Gärtnerplatztheater München – Spielzeitpremiere 15. Juli 2019: Priscilla – Königin der Wüste
Das Musical
Einlassungen von Tim Theo Tinn
Perfekt, perfekter, genial – Wunderweben und Wirklichkeit im Drag-Queen Musical!!!!
Und trotzdem: Parabel zu Moral und ethischen Grundsätze im Umgang mit Minderheiten und deren Erleben!
Armin Kahl (Tick) © Marie-Laure Briane
Auch wenn es quantenenergetisch keinen Superlativ (s. Komparation) geben kann („Mikro, Makro sind unendlich“), überschreitet das eruptive Erleben der Inszenierung Gewohntes, bildet statt der mglw. unmöglichen 3. Steigerungsstufe sogar die 5. (Exzessiv).
Erwin Windegger (Bernadette), Terry Alfaro (Adam), Armin Kahl (Tick), Ensemble © Marie-Laure Briane
Es wurde „Handmade“ Musiktheater geboten – Könner (mit Handwerk) haben dramaturgisch gesichtet, Inszenierung in hervorragendem Timing konzipiert, Regie konziliant probiert, punktgenau detailliert einstudiert und nun brillant aufgeführt – so geht Theater mit Könnern relevanten Handwerks.
Meine Abgrenzung erfolgt zu immer noch vermehrt auftretendem aufgeblähten Gedankengedudel, bei dem offensichtlich nie über ein unkonzipiertes Probierstadium hinausgekommen wird. Dabei sehe ich oft wirres Gedankengut, dass in verwunderlich abstrusem Geschiss auf die Bühne gebracht wird, in der Hoffnung auf selbstdarstellungsorientierte Feuilletonisten, die den Irrtümern intellektuelle Bedeutung einhauchen sollen.
Wird dem Publikum so entsprochen, mit solch dilettantischem Nichtkönner – Gezeter? Das erinnert an meine Theater-Anfänge in den 80’er Jahren – als Bewegung im Nachgang der 68’er war „soziale Akzeptanz“ verpönt: bloß nicht den Publikums-Geschmack treffen war die Devise. Das war dann auch der Wegbereiter der eigentlich immer gestrigeren sogen. Regietheater-Verirrungen. (Gemeint sind Verirrungen!)
Den Ansprüchen des Publikums (pūblicus – öffentlich) wird die englische Übersetzung Audience (audire – zuhören) gerechter: in einer Audienz, vor einem Auditorium, vor einem hochgestellten Kollektiv widmet man sich den Verlautbarungen Anderer – ist also wichtiger Bestandteil und nicht bedeutungsreduzierter Konsument in häufigem Theateralltag.

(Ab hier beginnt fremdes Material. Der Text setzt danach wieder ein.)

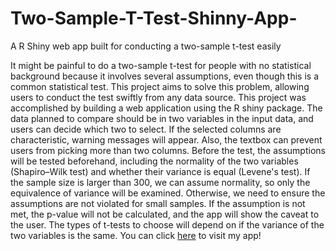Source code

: # Two-Sample-T-Test-Shinny-App-
A R Shiny web app built for conducting a two-sample t-test easily

It might be painful to do a two-sample t-test for people with no statistical background because it involves several assumptions, even though this is a common statistical test. This project aims to solve this problem, allowing users to conduct the test swiftly from any data source. This project was accomplished by building a web application using the R shiny package. The data planned to compare should be in two variables in the input data, and users can decide which two to select. If the selected columns are characteristic, warning messages will appear. Also, the textbox can prevent users from picking more than two columns. Before the test, the assumptions will be tested beforehand, including the normality of the two variables (Shapiro–Wilk test) and whether their variance is equal (Levene's test). If the sample size is larger than 300, we can assume normality, so only the equivalence of variance will be examined. Otherwise, we need to ensure the assumptions are not violated for small samples. If the assumption is not met, the p-value will not be calculated, and the app will show the caveat to the user. The types of t-tests to choose will depend on if the variance of the two variables is the same.
You can click [here](https://lestertsai123.shinyapps.io/test/) to visit my app!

Die „Priscilla“ im Gärtnerplatztheater zeigt Wertschätzung für ein Publikum, das mit seiner begeisternden Resonanz nach wenigen Minuten durchgehend in Beifall-Orgien und Mitklatsch – Begeisterung ausbrach. Offen gesagt, war der Rezensent anfangs so verblüfft, dass er sich an seinen Notizblock klammerte, bis … dann hab ich lieber mitgeklatscht statt zu notieren.

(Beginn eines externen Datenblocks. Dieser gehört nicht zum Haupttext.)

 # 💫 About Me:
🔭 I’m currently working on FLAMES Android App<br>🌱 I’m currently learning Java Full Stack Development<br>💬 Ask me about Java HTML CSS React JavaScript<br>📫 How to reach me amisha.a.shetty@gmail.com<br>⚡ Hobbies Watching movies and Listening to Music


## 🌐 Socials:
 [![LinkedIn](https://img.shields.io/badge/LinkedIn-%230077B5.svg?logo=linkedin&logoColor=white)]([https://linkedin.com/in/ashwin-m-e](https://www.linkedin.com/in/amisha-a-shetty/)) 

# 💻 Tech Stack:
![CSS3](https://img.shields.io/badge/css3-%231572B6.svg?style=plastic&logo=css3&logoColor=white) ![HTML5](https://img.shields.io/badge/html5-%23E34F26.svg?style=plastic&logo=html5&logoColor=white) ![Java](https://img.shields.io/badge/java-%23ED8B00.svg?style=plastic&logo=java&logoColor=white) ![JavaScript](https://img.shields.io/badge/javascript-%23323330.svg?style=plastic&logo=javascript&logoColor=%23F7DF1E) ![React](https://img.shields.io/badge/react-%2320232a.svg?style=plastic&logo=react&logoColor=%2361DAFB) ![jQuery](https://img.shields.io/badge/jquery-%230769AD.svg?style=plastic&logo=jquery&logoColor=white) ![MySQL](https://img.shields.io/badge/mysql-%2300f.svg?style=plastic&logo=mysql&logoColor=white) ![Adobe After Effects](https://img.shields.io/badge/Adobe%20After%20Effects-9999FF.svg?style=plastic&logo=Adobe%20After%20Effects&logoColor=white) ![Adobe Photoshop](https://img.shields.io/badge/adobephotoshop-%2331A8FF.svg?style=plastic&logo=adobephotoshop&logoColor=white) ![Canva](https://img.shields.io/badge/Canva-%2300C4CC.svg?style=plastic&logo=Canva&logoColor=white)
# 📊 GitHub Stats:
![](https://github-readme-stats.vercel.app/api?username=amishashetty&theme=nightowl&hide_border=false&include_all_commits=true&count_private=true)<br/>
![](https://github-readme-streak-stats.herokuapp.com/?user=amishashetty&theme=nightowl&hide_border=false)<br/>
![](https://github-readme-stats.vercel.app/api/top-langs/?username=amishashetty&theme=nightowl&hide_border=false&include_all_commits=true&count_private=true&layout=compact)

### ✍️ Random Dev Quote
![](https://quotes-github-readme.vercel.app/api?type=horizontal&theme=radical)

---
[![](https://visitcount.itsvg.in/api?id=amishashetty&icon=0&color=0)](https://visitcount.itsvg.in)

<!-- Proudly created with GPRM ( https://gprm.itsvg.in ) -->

Titelfigur – Bus Priscilla – Armin Kahl (Tick), Terry Alfaro (Adam), Erwin Windegger (Bernadette), Ensemble © Marie-Laure Briane
Infos, Trailer, Einführung , Inhalt, Besetzung, für weitere tolle Fotos und Filme (Hörprobe) runterscrollen : https://www.gaertnerplatztheater.de/de/produktionen/priscilla-koenigin-der-wueste.html?ID_Vorstellung=1807
Fakten rund um Stück und Inszenierung finden Sie dort.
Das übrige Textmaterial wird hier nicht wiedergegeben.